Stored data:
● ● ● ●

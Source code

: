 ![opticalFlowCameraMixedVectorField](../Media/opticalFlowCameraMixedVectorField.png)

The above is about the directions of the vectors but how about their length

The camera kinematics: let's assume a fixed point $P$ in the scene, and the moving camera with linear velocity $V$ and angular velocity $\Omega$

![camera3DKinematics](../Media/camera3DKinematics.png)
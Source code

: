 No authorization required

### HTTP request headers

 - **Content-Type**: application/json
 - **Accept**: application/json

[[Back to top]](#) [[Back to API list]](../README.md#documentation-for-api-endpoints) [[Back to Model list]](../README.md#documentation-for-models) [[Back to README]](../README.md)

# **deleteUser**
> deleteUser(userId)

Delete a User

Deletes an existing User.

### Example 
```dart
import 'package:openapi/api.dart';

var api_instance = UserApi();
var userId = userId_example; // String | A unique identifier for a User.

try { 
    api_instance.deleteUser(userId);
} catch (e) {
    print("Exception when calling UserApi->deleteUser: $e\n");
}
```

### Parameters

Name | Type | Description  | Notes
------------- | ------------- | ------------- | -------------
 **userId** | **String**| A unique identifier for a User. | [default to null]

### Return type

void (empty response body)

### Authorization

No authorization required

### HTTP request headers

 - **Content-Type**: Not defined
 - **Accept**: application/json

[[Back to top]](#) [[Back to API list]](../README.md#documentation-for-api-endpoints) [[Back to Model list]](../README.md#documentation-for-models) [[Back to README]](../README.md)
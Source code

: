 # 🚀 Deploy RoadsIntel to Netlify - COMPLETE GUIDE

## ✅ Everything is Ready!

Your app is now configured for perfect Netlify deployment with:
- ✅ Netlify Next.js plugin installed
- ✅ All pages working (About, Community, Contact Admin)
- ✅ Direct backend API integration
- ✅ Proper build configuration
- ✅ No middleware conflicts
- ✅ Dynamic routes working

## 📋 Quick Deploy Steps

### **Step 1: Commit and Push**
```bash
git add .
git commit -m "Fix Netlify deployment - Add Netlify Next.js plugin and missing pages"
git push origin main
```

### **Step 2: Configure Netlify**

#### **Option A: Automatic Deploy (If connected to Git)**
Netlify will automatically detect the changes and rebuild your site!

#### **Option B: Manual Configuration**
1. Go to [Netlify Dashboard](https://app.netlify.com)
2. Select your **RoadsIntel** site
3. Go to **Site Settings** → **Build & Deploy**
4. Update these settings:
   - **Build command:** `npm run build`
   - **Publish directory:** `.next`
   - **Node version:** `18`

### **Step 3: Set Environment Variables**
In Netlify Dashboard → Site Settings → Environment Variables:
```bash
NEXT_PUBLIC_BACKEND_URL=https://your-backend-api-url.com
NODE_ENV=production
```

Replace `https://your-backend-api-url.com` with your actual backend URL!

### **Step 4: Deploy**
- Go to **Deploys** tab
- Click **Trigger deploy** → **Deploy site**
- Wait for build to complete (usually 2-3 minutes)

● ● ● ●

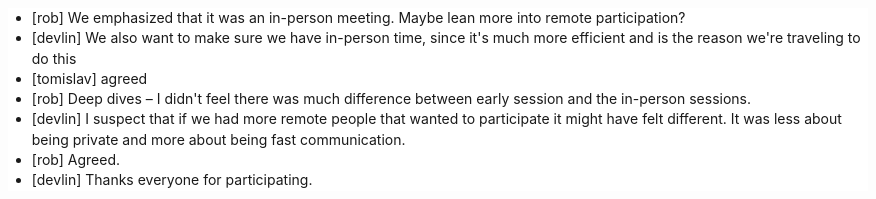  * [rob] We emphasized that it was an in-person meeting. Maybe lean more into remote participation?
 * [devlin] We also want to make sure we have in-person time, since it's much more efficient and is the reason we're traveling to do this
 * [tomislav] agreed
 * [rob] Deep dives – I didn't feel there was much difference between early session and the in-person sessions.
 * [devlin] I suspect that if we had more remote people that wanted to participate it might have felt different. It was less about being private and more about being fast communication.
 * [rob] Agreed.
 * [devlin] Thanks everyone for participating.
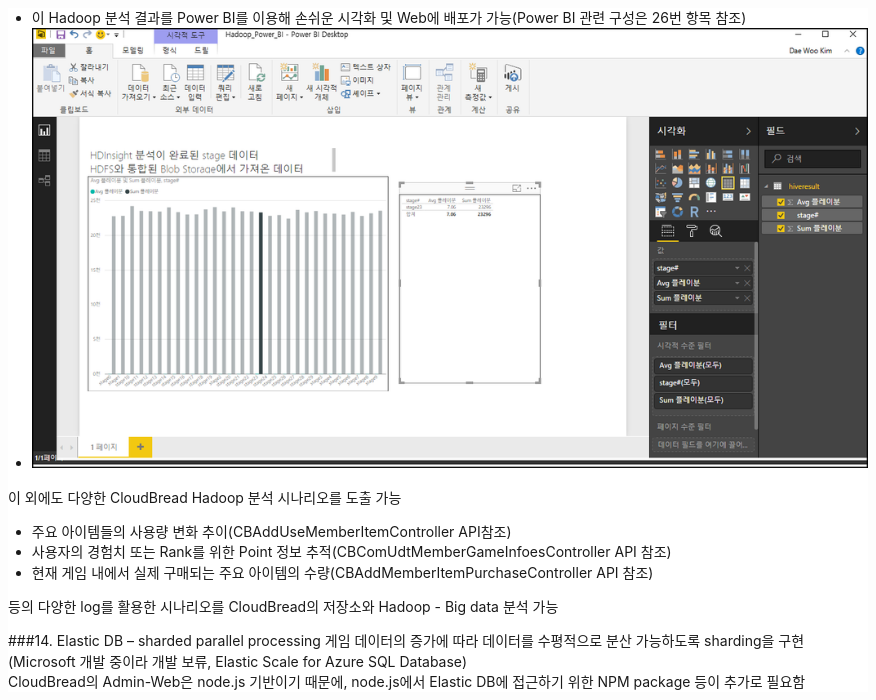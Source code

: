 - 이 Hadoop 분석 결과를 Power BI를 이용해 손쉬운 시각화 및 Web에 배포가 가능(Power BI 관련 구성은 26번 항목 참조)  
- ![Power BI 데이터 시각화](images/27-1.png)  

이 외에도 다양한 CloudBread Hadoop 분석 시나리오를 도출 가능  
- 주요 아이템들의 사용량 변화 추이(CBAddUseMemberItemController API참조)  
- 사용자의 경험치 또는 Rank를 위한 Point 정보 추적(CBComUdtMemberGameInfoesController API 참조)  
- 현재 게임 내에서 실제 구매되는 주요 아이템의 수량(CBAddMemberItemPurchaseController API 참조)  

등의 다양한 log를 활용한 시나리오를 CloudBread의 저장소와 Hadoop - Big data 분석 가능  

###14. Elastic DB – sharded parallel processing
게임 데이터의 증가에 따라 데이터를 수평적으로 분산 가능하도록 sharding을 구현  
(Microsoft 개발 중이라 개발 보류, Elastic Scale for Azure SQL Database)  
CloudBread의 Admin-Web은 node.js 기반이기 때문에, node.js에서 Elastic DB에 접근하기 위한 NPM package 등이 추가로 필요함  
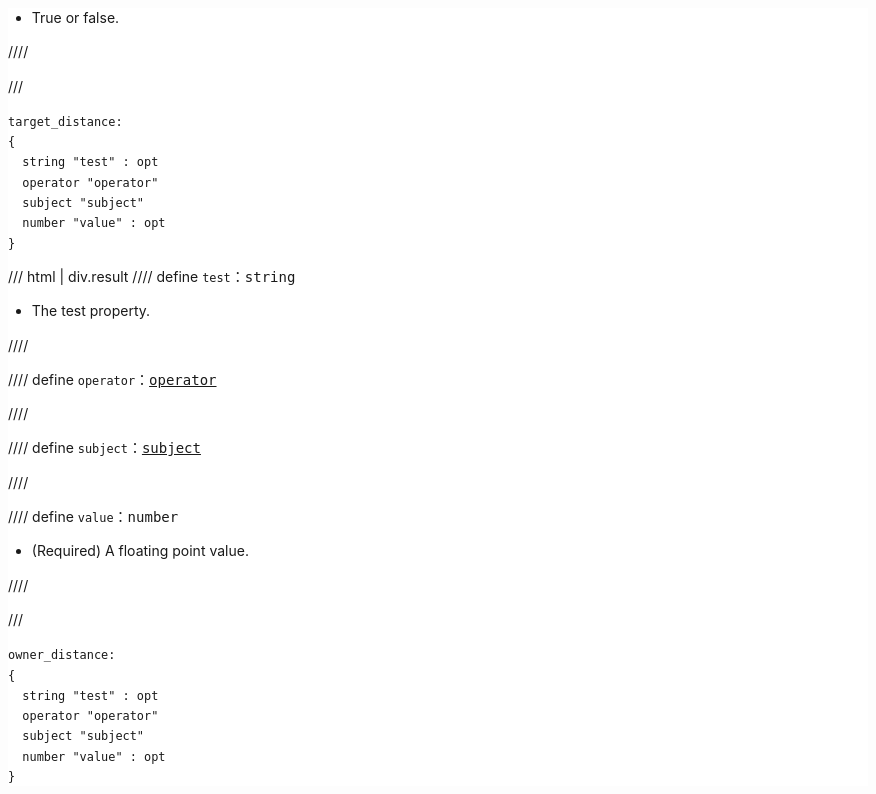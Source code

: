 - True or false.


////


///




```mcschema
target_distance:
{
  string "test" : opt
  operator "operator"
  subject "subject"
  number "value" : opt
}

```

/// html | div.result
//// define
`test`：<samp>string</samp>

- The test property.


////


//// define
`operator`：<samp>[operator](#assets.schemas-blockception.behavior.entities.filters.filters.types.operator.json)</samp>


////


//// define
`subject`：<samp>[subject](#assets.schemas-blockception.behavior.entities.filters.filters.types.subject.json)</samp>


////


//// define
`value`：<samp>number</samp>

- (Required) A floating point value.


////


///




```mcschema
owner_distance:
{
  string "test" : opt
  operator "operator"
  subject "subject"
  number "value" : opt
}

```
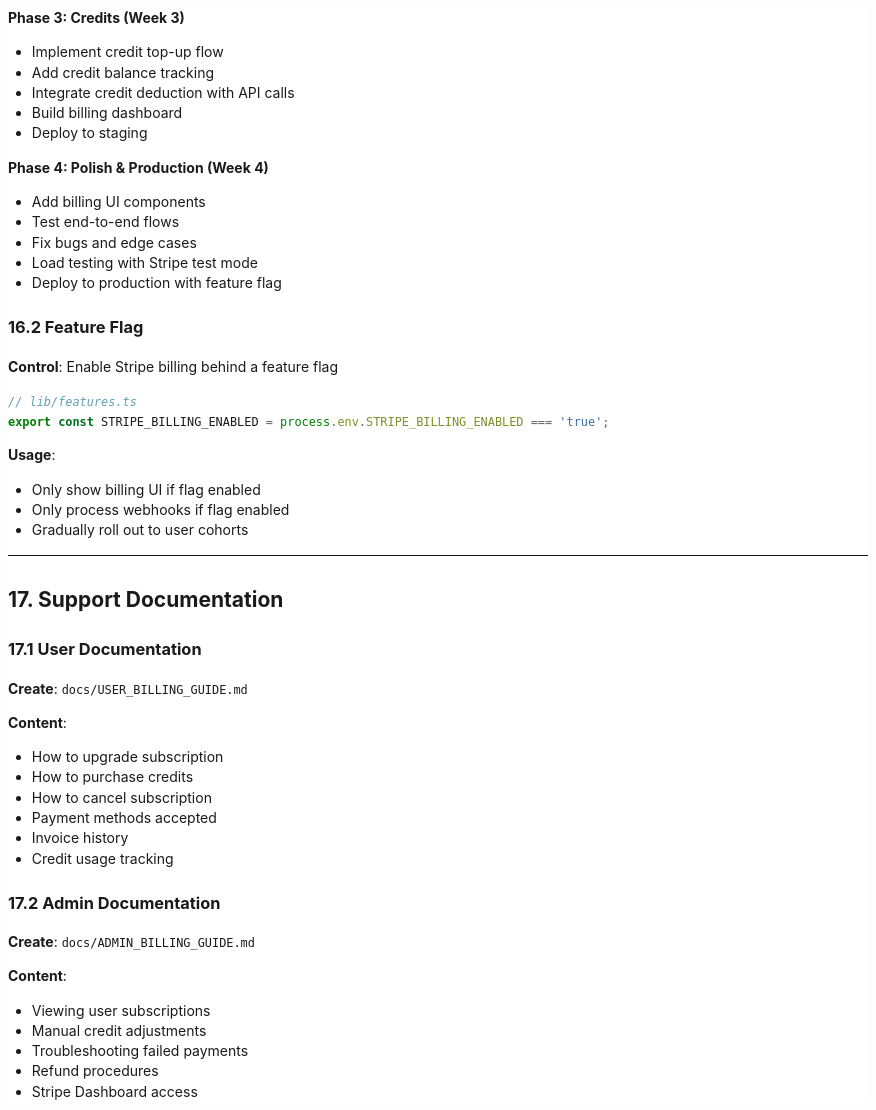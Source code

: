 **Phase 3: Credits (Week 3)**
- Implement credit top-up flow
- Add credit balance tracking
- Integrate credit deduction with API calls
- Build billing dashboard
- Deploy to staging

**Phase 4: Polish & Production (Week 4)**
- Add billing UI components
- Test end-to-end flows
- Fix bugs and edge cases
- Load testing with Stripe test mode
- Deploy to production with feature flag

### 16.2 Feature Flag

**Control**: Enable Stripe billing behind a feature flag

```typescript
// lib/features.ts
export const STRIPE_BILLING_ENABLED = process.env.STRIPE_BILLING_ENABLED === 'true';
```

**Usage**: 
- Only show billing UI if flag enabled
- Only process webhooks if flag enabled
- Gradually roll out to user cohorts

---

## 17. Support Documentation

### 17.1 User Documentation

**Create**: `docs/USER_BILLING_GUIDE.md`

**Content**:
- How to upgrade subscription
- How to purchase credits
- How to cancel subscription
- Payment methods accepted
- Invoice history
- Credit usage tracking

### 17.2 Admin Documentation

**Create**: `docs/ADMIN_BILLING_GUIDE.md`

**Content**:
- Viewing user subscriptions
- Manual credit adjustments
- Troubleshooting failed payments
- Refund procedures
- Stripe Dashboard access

● ● ● ●

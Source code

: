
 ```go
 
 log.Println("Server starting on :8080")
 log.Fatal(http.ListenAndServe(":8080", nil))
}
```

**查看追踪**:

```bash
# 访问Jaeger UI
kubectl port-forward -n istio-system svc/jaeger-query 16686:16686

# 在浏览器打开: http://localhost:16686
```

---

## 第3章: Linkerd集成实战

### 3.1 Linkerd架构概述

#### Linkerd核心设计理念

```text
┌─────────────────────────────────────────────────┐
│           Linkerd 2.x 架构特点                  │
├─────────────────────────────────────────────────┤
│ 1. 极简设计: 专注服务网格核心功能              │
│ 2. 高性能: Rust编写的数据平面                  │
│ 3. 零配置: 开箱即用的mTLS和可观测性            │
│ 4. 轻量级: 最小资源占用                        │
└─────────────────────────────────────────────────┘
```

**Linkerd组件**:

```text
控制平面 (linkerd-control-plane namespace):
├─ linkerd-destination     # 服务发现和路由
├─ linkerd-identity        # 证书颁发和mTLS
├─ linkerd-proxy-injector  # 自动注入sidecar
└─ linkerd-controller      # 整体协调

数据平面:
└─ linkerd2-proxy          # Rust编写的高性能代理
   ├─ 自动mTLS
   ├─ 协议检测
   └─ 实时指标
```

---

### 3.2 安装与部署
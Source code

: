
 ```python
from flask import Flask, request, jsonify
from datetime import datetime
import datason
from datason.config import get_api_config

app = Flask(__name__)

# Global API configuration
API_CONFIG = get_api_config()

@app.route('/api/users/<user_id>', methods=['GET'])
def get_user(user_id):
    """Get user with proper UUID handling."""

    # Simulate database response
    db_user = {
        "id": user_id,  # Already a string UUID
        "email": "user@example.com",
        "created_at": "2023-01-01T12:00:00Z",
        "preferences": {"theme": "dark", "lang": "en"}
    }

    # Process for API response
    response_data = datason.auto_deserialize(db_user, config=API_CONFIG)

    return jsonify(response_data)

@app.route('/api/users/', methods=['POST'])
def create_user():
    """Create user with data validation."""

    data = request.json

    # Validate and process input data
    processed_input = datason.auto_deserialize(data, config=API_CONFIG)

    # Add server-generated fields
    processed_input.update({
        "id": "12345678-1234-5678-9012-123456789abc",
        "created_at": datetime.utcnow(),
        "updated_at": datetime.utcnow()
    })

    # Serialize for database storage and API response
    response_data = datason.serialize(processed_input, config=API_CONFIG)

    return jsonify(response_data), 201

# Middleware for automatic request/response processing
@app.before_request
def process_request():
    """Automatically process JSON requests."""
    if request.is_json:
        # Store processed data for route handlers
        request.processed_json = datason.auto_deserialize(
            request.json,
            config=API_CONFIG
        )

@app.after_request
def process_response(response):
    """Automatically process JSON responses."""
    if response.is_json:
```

● ● ● ●

(EXERCISE DETAILS)
Wherever the word "devlin" appears in the entries above, copy that line.

(YOUR SOLUTION)
 * [devlin] We also want to make sure we have in-person time, since it's much more efficient and is the reason we're traveling to do this
 * [devlin] I suspect that if we had more remote people that wanted to participate it might have felt different. It was less about being private and more about being fast communication.
 * [devlin] Thanks everyone for participating.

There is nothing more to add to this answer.